Why privacy analytics is pay-to-play — and how we built a real free tier.

Ingest was never the expensive part. After 25 years of counting the web, we know exactly where the cost lives — and it isn't where the marketing pages suggest it does.

01 The puzzle

Privacy analytics is a small, healthy market. Plausible, Fathom, Simple Analytics, Pirsch, and a dozen others all sell roughly the same product — a lightweight script, cookieless counting, a calm dashboard. The cheapest entry point is around $9 to $19 a month. The trials are 30 days. None of them have a permanent free tier worth the name.

Meanwhile the same market has two enormous free options: Cloudflare Web Analytics and Google Analytics 4. Both have material trade-offs — GA4's retention auto-expires in 14 months, Cloudflare's data ages out around six — but they are, in fact, free.

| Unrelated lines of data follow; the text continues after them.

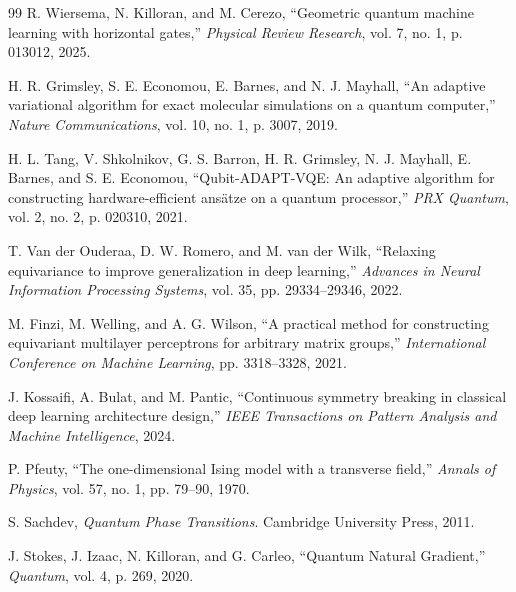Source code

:\documentclass[pdflatex,sn-mathphys-num]{sn-jnl}
\theoremstyle{thmstyleone}
\theoremstyle{thmstyletwo}
\theoremstyle{thmstylethree}
\begin{document}
\begin{thebibliography}{99}
R. Wiersema, N. Killoran, and M. Cerezo, ``Geometric quantum machine learning with horizontal gates,'' \textit{Physical Review Research}, vol. 7, no. 1, p. 013012, 2025.

H. R. Grimsley, S. E. Economou, E. Barnes, and N. J. Mayhall, ``An adaptive variational algorithm for exact molecular simulations on a quantum computer,'' \textit{Nature Communications}, vol. 10, no. 1, p. 3007, 2019.

H. L. Tang, V. Shkolnikov, G. S. Barron, H. R. Grimsley, N. J. Mayhall, E. Barnes, and S. E. Economou, ``Qubit-ADAPT-VQE: An adaptive algorithm for constructing hardware-efficient ans\"atze on a quantum processor,'' \textit{PRX Quantum}, vol. 2, no. 2, p. 020310, 2021.

T. Van der Ouderaa, D. W. Romero, and M. van der Wilk, ``Relaxing equivariance to improve generalization in deep learning,'' \textit{Advances in Neural Information Processing Systems}, vol. 35, pp. 29334--29346, 2022.

M. Finzi, M. Welling, and A. G. Wilson, ``A practical method for constructing equivariant multilayer perceptrons for arbitrary matrix groups,'' \textit{International Conference on Machine Learning}, pp. 3318--3328, 2021.

J. Kossaifi, A. Bulat, and M. Pantic, ``Continuous symmetry breaking in classical deep learning architecture design,'' \textit{IEEE Transactions on Pattern Analysis and Machine Intelligence}, 2024.

P. Pfeuty, ``The one-dimensional Ising model with a transverse field,'' \textit{Annals of Physics}, vol. 57, no. 1, pp. 79--90, 1970.

S. Sachdev, \textit{Quantum Phase Transitions}. Cambridge University Press, 2011.

J. Stokes, J. Izaac, N. Killoran, and G. Carleo, ``Quantum Natural Gradient,'' \textit{Quantum}, vol. 4, p. 269, 2020.

\end{thebibliography}
\end{document}
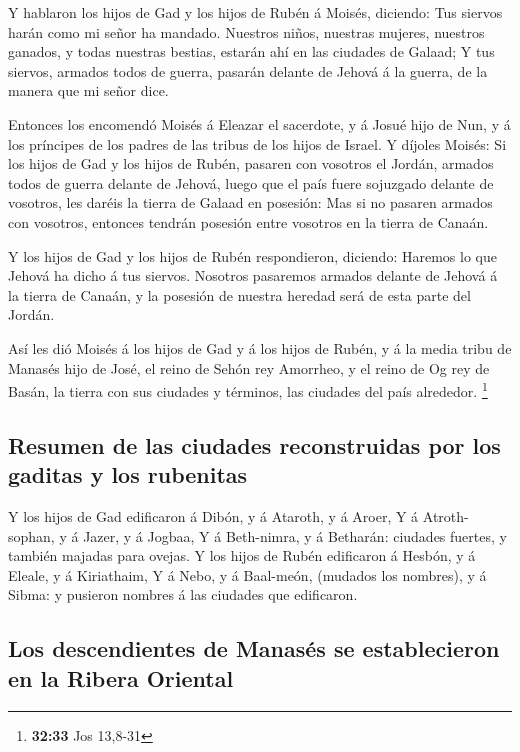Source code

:  Y hablaron los hijos de Gad y los hijos de Rubén á Moisés,
diciendo: Tus siervos harán como mi señor ha mandado. 
Nuestros niños, nuestras mujeres, nuestros ganados, y todas nuestras
bestias, estarán ahí en las ciudades de Galaad;  Y tus
siervos, armados todos de guerra, pasarán delante de Jehová á la guerra,
de la manera que mi señor dice.

 Entonces los encomendó Moisés á Eleazar el sacerdote, y á
Josué hijo de Nun, y á los príncipes de los padres de las tribus de los
hijos de Israel.  Y díjoles Moisés: Si los hijos de Gad y
los hijos de Rubén, pasaren con vosotros el Jordán, armados todos de
guerra delante de Jehová, luego que el país fuere sojuzgado delante de
vosotros, les daréis la tierra de Galaad en posesión:  Mas
si no pasaren armados con vosotros, entonces tendrán posesión entre
vosotros en la tierra de Canaán.

 Y los hijos de Gad y los hijos de Rubén respondieron,
diciendo: Haremos lo que Jehová ha dicho á tus siervos. 
Nosotros pasaremos armados delante de Jehová á la tierra de Canaán, y la
posesión de nuestra heredad será de esta parte del Jordán.

 Así les dió Moisés á los hijos de Gad y á los hijos de
Rubén, y á la media tribu de Manasés hijo de José, el reino de Sehón rey
Amorrheo, y el reino de Og rey de Basán, la tierra con sus ciudades y
términos, las ciudades del país alrededor. \footnote{\textbf{32:33} Jos
  13,8-31}

\hypertarget{resumen-de-las-ciudades-reconstruidas-por-los-gaditas-y-los-rubenitas}{%
\subsection{Resumen de las ciudades reconstruidas por los gaditas y los
rubenitas}\label{resumen-de-las-ciudades-reconstruidas-por-los-gaditas-y-los-rubenitas}}

 Y los hijos de Gad edificaron á Dibón, y á Ataroth, y á
Aroer,  Y á Atroth-sophan, y á Jazer, y á Jogbaa,
 Y á Beth-nimra, y á Betharán: ciudades fuertes, y también
majadas para ovejas.  Y los hijos de Rubén edificaron á
Hesbón, y á Eleale, y á Kiriathaim,  Y á Nebo, y á
Baal-meón, (mudados los nombres), y á Sibma: y pusieron nombres á las
ciudades que edificaron.

\hypertarget{los-descendientes-de-manasuxe9s-se-establecieron-en-la-ribera-oriental}{%
\subsection{Los descendientes de Manasés se establecieron en la Ribera
Oriental}\label{los-descendientes-de-manasuxe9s-se-establecieron-en-la-ribera-oriental}}

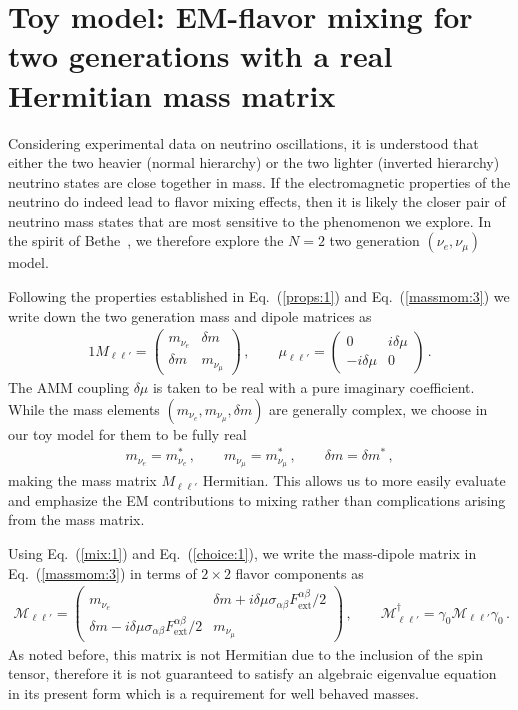 \documentclass[addchapnum]{ws-rv961x669} %
\newcommand{\req}[1]{Eq.~(\ref{#1})}
\begin{document}
\section{Toy model: EM-flavor mixing for two generations with a real Hermitian mass matrix}
\label{sec:toy}
Considering experimental data on neutrino oscillations, it is understood that either the two heavier (normal hierarchy) or the two lighter (inverted hierarchy) neutrino states are close together in mass. If the electromagnetic properties of the neutrino do indeed lead to flavor mixing effects, then it is likely the closer pair of neutrino mass states that are most sensitive to the phenomenon we explore. In the spirit of Bethe~\cite{Bethe:1986ej}, we therefore explore the $N=2$ two generation $(\nu_{e},\nu_{\mu})$ model.

Following the properties established in \req{props:1} and \req{massmom:3} we write down the two generation mass and dipole matrices as
\begin{alignat}{1}
\label{mix:1} M_{\ell\ell'}= 
\begin{pmatrix}
m_{\nu_{e}} & {\delta m}\\
{\delta m} & m_{\nu_{\mu}}
\end{pmatrix}\,,\qquad
\mu_{\ell\ell'} = 
\begin{pmatrix}
0 & i\delta\mu\\
-i\delta\mu & 0
\end{pmatrix}\,.
\end{alignat}
The AMM coupling $\delta\mu$ is taken to be real with a pure imaginary coefficient. While the mass elements $(m_{\nu_{e}},m_{\nu_{\mu}},{\delta m})$ are generally complex, we choose in our toy model for them to be fully real
\begin{align}
\label{choice:1}
m_{\nu_{e}}=m_{\nu_{e}}^{*}\,,\qquad
m_{\nu_{\mu}}=m_{\nu_{\mu}}^{*}\,,\qquad
\delta m=\delta m^{*}\,,
\end{align}
making the mass matrix $M_{\ell\ell'}$ Hermitian. This allows us to more easily evaluate and emphasize the EM contributions to mixing rather than complications arising from the mass matrix.

Using \req{mix:1} and \req{choice:1}, we write the mass-dipole matrix in \req{massmom:3} in terms of $2\times2$ flavor components as
\begin{align}
\label{mix:2}
\mathcal{M}_{\ell\ell'} = 
\begin{pmatrix}
m_{\nu_{e}} & {\delta m}+i\delta\mu\sigma_{\alpha\beta}F^{\alpha\beta}_\mathrm{ext}/2\\
{\delta m}-i\delta\mu\sigma_{\alpha\beta}F^{\alpha\beta}_\mathrm{ext}/2 & m_{\nu_{\mu}}
\end{pmatrix}\,,\qquad
\mathcal{M}_{\ell\ell'}^{\dag}=\gamma_{0}\mathcal{M}_{\ell\ell'}\gamma_{0}\,.
\end{align}
As noted before, this matrix is not Hermitian due to the inclusion of the spin tensor, therefore it is not guaranteed to satisfy an algebraic eigenvalue equation in its present form which is a requirement for well behaved masses.
\end{document}
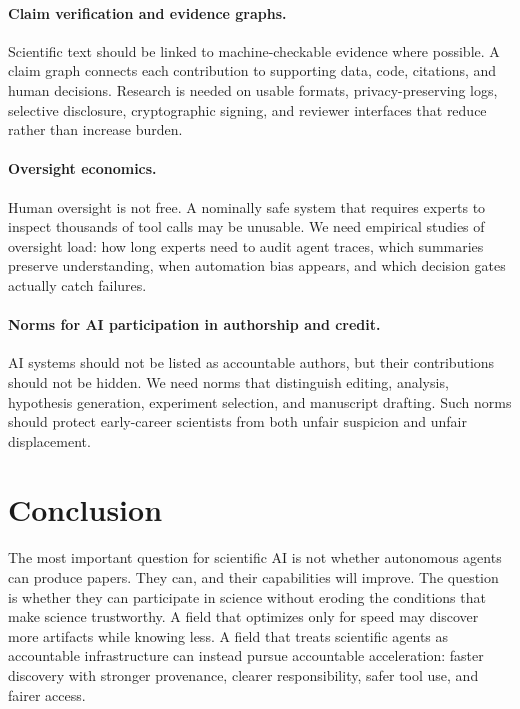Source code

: \documentclass{article}
\newcommand{\position}{accountable acceleration}
\begin{document}
\paragraph{Claim verification and evidence graphs.} Scientific text should be linked to machine-checkable evidence where possible. A claim graph connects each contribution to supporting data, code, citations, and human decisions. Research is needed on usable formats, privacy-preserving logs, selective disclosure, cryptographic signing, and reviewer interfaces that reduce rather than increase burden.

\paragraph{Oversight economics.} Human oversight is not free. A nominally safe system that requires experts to inspect thousands of tool calls may be unusable. We need empirical studies of oversight load: how long experts need to audit agent traces, which summaries preserve understanding, when automation bias appears, and which decision gates actually catch failures.


\paragraph{Norms for AI participation in authorship and credit.} AI systems should not be listed as accountable authors, but their contributions should not be hidden. We need norms that distinguish editing, analysis, hypothesis generation, experiment selection, and manuscript drafting. Such norms should protect early-career scientists from both unfair suspicion and unfair displacement.

\section{Conclusion}

The most important question for scientific AI is not whether autonomous agents can produce papers. They can, and their capabilities will improve. The question is whether they can participate in science without eroding the conditions that make science trustworthy. A field that optimizes only for speed may discover more artifacts while knowing less. A field that treats scientific agents as accountable infrastructure can instead pursue \position{}: faster discovery with stronger provenance, clearer responsibility, safer tool use, and fairer access.




\end{document}
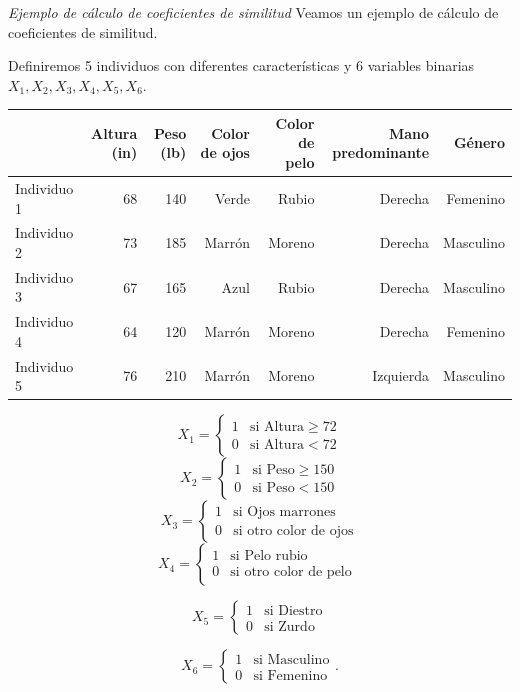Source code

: \documentclass[spanish]{beamer}
\begin{document}
\begin{frame}{\textit{Ejemplo de cálculo de coeficientes de similitud}}
Veamos un ejemplo de cálculo de coeficientes de similitud.\break

Definiremos 5 individuos con diferentes características y 6 variables binarias $X_1,X_2,X_3,X_4,X_5,X_6$.
\begin{table}[h]
  \centering
  \label{tab:ej-similitud}
\resizebox{11cm}{!} {
  \begin{tabular}{lrrrrrr}
    \toprule
            & Altura (in) & Peso (lb) & Color de ojos & Color de pelo & Mano predominante & Género \\ \midrule
Individuo 1 & 68                       & 140                    & Verde                             & Rubio                             & Derecha                               & Femenino\\
Individuo 2 & 73 & 185 & Marrón & Moreno & Derecha & Masculino                  \\
Individuo 3 & 67 & 165 & Azul & Rubio & Derecha & Masculino                  \\
Individuo 4 & 64 & 120 & Marrón & Moreno                            & Derecha & Femenino \\
Individuo 5 & 76 & 210 & Marrón & Moreno & Izquierda & Masculino                 
\end{tabular}
}
\end{table}
\end{frame}

\begin{frame}{}
$$X_1 = \left \{ \begin{matrix} 1 & \mbox{si Altura}  \geq 72 
\\ 0 & \mbox{si Altura}  < 72 \end{matrix}\right.$$
$$X_2 = \left \{ \begin{matrix} 1 & \mbox{si Peso}  \geq 150 
\\ 0 & \mbox{si Peso}  < 150 \end{matrix}\right.   $$
$$X_3 = \left \{ \begin{matrix} 1 & \mbox{si Ojos marrones} 
\\ 0 & \mbox{si otro color de ojos}\end{matrix}\right.   $$
$$X_4 = \left \{ \begin{matrix} 1 & \mbox{si Pelo rubio} 
\\ 0 & \mbox{si otro color de pelo } \end{matrix}\right.   $$

$$X_5 = \left \{ \begin{matrix} 1 & \mbox{si Diestro} 
\\ 0 & \mbox{si Zurdo } \end{matrix}\right.   $$

$$X_6 = \left \{ \begin{matrix} 1 & \mbox{si Masculino} 
\\ 0 & \mbox{si Femenino}  \end{matrix}\right.   .$$
\end{frame}
\end{document}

If serving a basic dashboard for a small site genuinely cost real money, neither Cloudflare nor Google would be giving the product away. So why is the privacy-first slice of the category structured around paid plans?

It isn't bandwidth. A typical privacy-analytics beacon is a few hundred bytes. A million pageviews a month is less traffic than a single mid-sized image on a homepage. It isn't compute on incoming events either — counting is one of the cheapest operations a server does.

The cost is somewhere else. We've spent 25 years finding out where.


02 25 years of evidence

StatCounter has been running since 1999. We count for about two million sites. Over that quarter-century we've learned, mostly by failing at it first, where the real bill in this business gets written.

The expensive part of analytics isn't the counting. It's:

  • Storing every event forever, so that any dimension of any event remains queryable indefinitely.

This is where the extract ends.